START Study material
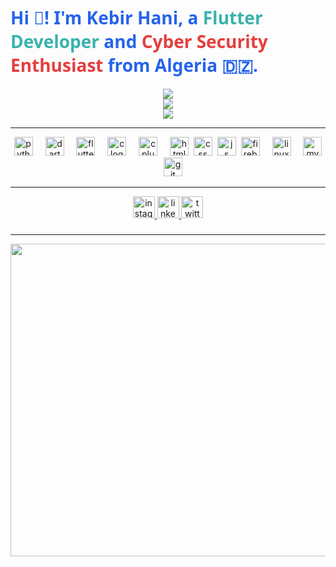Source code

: <h1 align="left" style="color: #2563eb; font-family: 'Segoe UI', sans-serif; font-weight: 600;">
  Hi 👋! I'm Kebir Hani, a <span style="color: #38b2ac;">Flutter Developer</span> and 
  <span style="color: #e53e3e;">Cyber Security Enthusiast</span> from Algeria 🇩🇿.
</h1>
<style>
  @keyframes wave {
    0%, 100% { transform: rotate(0deg); }
    25% { transform: rotate(-15deg); }
    75% { transform: rotate(15deg); }
  }
</style>

<div align="center">
  <img src="https://github-readme-stats.vercel.app/api?username=0xPr0f3ss0r&theme=vue-dark&show_icons=true&hide_border=false&count_private=true"/>
  <br />
  <img src="https://github-readme-streak-stats.herokuapp.com/?user=0xPr0f3ss0r&theme=vue-dark&hide_border=false" />
  <br />
  <img src = "https://github-readme-stats.vercel.app/api/top-langs/?username=0xPr0f3ss0r&theme=vue-dark&show_icons=true&hide_border=false&layout=compact" />
</div>

<hr />

<div align="center">
  <img src="https://cdn.jsdelivr.net/gh/devicons/devicon/icons/python/python-original.svg" height="30" alt="python logo"  />
  <img width="12" />
  <img src="https://cdn.jsdelivr.net/gh/devicons/devicon/icons/dart/dart-original.svg" height="30" alt="dart logo"  />
  <img width="12" />
  <img src="https://cdn.jsdelivr.net/gh/devicons/devicon/icons/flutter/flutter-original.svg" height="30" alt="flutter logo"  />
  <img width="12" />
  <img src="https://cdn.jsdelivr.net/gh/devicons/devicon/icons/c/c-original.svg" height="30" alt="c logo"  />
  <img width="12" />
  <img src="https://cdn.jsdelivr.net/gh/devicons/devicon/icons/cplusplus/cplusplus-original.svg" height="30" alt="cplusplus logo"  />
  <img width="12" />
  <img src="https://cdn.jsdelivr.net/gh/devicons/devicon/icons/html5/html5-original.svg" height="30" alt="html logo" />
  <img with="12" />
  <img src="https://cdn.jsdelivr.net/gh/devicons/devicon/icons/css3/css3-original.svg" height="30" alt="css logo" />
  <img widh="12" />
  <img src="https://cdn.jsdelivr.net/gh/devicons/devicon/icons/javascript/javascript-original.svg" height="30" alt="js logo" />
  <img widh="12" />
  <img src="https://cdn.jsdelivr.net/gh/devicons/devicon/icons/firebase/firebase-plain.svg" height="30" alt="firebase logo"  />
  <img width="12" />
  <img src="https://cdn.jsdelivr.net/gh/devicons/devicon/icons/linux/linux-original.svg" height="30" alt="linux logo"  />
  <img width="12" />
  <img src="https://cdn.jsdelivr.net/gh/devicons/devicon/icons/mysql/mysql-original.svg" height="30" alt="mysql logo"  />
  <img width="12" />
  <img src="https://cdn.jsdelivr.net/gh/devicons/devicon/icons/git/git-original.svg" height="30" alt="git logo"  />
</div>
<hr />
<div align="center">
  <a href="https://www.instagram.com/hani_____kr_/?utm_source=ig_web_button_share_sheet" target="_blank">
    <img src="https://img.shields.io/static/v1?message=Instagram&logo=instagram&label=&color=E4405F&logoColor=white&labelColor=&style=for-the-badge" height="35" alt="instagram logo"  />
  </a>
  <a href="https://www.linkedin.com/in/kebir-hani" target="_blank">
    <img src="https://img.shields.io/static/v1?message=LinkedIn&logo=linkedin&label=&color=0077B5&logoColor=white&labelColor=&style=for-the-badge" height="35" alt="linkedin logo"  />
  </a>
  <a href="https://x.com/0xM4G1sT3r" target="_blank">
    <img src="https://img.shields.io/static/v1?message=Twitter&logo=twitter&label=&color=1DA1F2&logoColor=white&labelColor=&style=for-the-badge" height="35" alt="twitter logo"  />
  </a>
</div>

###
<hr />
<img align="center" height="500" width ="1600" src="https://media.giphy.com/media/6xE1FNcorRInS/giphy.gif?cid=ecf05e479acyjtzvpfmb1ccw8127o5xkh1hl99jw1vmsbz3z&ep=v1_gifs_related&rid=giphy.gif&ct=g"  />

###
END Study material
▶ What you should do: Give the listing above again exactly, minus any images.

▶ Result of the task:
Source code

: <h1 align="left" style="color: #2563eb; font-family: 'Segoe UI', sans-serif; font-weight: 600;">
  Hi 👋! I'm Kebir Hani, a <span style="color: #38b2ac;">Flutter Developer</span> and 
  <span style="color: #e53e3e;">Cyber Security Enthusiast</span> from Algeria 🇩🇿.
</h1>
<style>
  @keyframes wave {
    0%, 100% { transform: rotate(0deg); }
    25% { transform: rotate(-15deg); }
    75% { transform: rotate(15deg); }
  }
</style>

<div align="center">
  <img src="https://github-readme-stats.vercel.app/api?username=0xPr0f3ss0r&theme=vue-dark&show_icons=true&hide_border=false&count_private=true"/>
  <br />
  <img src="https://github-readme-streak-stats.herokuapp.com/?user=0xPr0f3ss0r&theme=vue-dark&hide_border=false" />
  <br />
  <img src = "https://github-readme-stats.vercel.app/api/top-langs/?username=0xPr0f3ss0r&theme=vue-dark&show_icons=true&hide_border=false&layout=compact" />
</div>

<hr />

<div align="center">
  <img src="https://cdn.jsdelivr.net/gh/devicons/devicon/icons/python/python-original.svg" height="30" alt="python logo"  />
  <img width="12" />
  <img src="https://cdn.jsdelivr.net/gh/devicons/devicon/icons/dart/dart-original.svg" height="30" alt="dart logo"  />
  <img width="12" />
  <img src="https://cdn.jsdelivr.net/gh/devicons/devicon/icons/flutter/flutter-original.svg" height="30" alt="flutter logo"  />
  <img width="12" />
  <img src="https://cdn.jsdelivr.net/gh/devicons/devicon/icons/c/c-original.svg" height="30" alt="c logo"  />
  <img width="12" />
  <img src="https://cdn.jsdelivr.net/gh/devicons/devicon/icons/cplusplus/cplusplus-original.svg" height="30" alt="cplusplus logo"  />
  <img width="12" />
  <img src="https://cdn.jsdelivr.net/gh/devicons/devicon/icons/html5/html5-original.svg" height="30" alt="html logo" />
  <img with="12" />
  <img src="https://cdn.jsdelivr.net/gh/devicons/devicon/icons/css3/css3-original.svg" height="30" alt="css logo" />
  <img widh="12" />
  <img src="https://cdn.jsdelivr.net/gh/devicons/devicon/icons/javascript/javascript-original.svg" height="30" alt="js logo" />
  <img widh="12" />
  <img src="https://cdn.jsdelivr.net/gh/devicons/devicon/icons/firebase/firebase-plain.svg" height="30" alt="firebase logo"  />
  <img width="12" />
  <img src="https://cdn.jsdelivr.net/gh/devicons/devicon/icons/linux/linux-original.svg" height="30" alt="linux logo"  />
  <img width="12" />
  <img src="https://cdn.jsdelivr.net/gh/devicons/devicon/icons/mysql/mysql-original.svg" height="30" alt="mysql logo"  />
  <img width="12" />
  <img src="https://cdn.jsdelivr.net/gh/devicons/devicon/icons/git/git-original.svg" height="30" alt="git logo"  />
</div>
<hr />
<div align="center">
  <a href="https://www.instagram.com/hani_____kr_/?utm_source=ig_web_button_share_sheet" target="_blank">
    <img src="https://img.shields.io/static/v1?message=Instagram&logo=instagram&label=&color=E4405F&logoColor=white&labelColor=&style=for-the-badge" height="35" alt="instagram logo"  />
  </a>
  <a href="https://www.linkedin.com/in/kebir-hani" target="_blank">
    <img src="https://img.shields.io/static/v1?message=LinkedIn&logo=linkedin&label=&color=0077B5&logoColor=white&labelColor=&style=for-the-badge" height="35" alt="linkedin logo"  />
  </a>
  <a href="https://x.com/0xM4G1sT3r" target="_blank">
    <img src="https://img.shields.io/static/v1?message=Twitter&logo=twitter&label=&color=1DA1F2&logoColor=white&labelColor=&style=for-the-badge" height="35" alt="twitter logo"  />
  </a>
</div>

###
<hr />
<img align="center" height="500" width ="1600" src="https://media.giphy.com/media/6xE1FNcorRInS/giphy.gif?cid=ecf05e479acyjtzvpfmb1ccw8127o5xkh1hl99jw1vmsbz3z&ep=v1_gifs_related&rid=giphy.gif&ct=g"  />

###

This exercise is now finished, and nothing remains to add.